━━ PROVIDED DATA

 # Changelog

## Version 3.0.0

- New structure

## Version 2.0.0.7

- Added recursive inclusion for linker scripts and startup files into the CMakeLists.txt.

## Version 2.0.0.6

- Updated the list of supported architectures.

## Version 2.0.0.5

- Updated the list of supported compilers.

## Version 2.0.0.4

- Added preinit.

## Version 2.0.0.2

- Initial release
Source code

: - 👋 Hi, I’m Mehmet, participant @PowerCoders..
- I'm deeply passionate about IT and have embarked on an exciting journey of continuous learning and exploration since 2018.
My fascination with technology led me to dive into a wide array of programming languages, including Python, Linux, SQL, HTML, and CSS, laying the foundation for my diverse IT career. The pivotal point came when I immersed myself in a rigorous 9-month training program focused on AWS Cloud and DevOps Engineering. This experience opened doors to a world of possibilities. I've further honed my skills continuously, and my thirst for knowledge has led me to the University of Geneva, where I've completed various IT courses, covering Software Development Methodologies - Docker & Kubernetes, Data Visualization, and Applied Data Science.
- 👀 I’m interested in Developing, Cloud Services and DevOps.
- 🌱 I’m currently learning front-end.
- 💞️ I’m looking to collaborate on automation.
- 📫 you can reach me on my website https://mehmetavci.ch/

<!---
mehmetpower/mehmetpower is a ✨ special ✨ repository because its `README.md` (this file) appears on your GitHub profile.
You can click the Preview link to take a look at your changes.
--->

━━━━

§ **WHAT TO PRODUCE**
Only lines with the word "learning" are needed. Copy them from the preceding records.

§ **COMPLETED TASK**
- I'm deeply passionate about IT and have embarked on an exciting journey of continuous learning and exploration since 2018.
- 🌱 I’m currently learning front-end.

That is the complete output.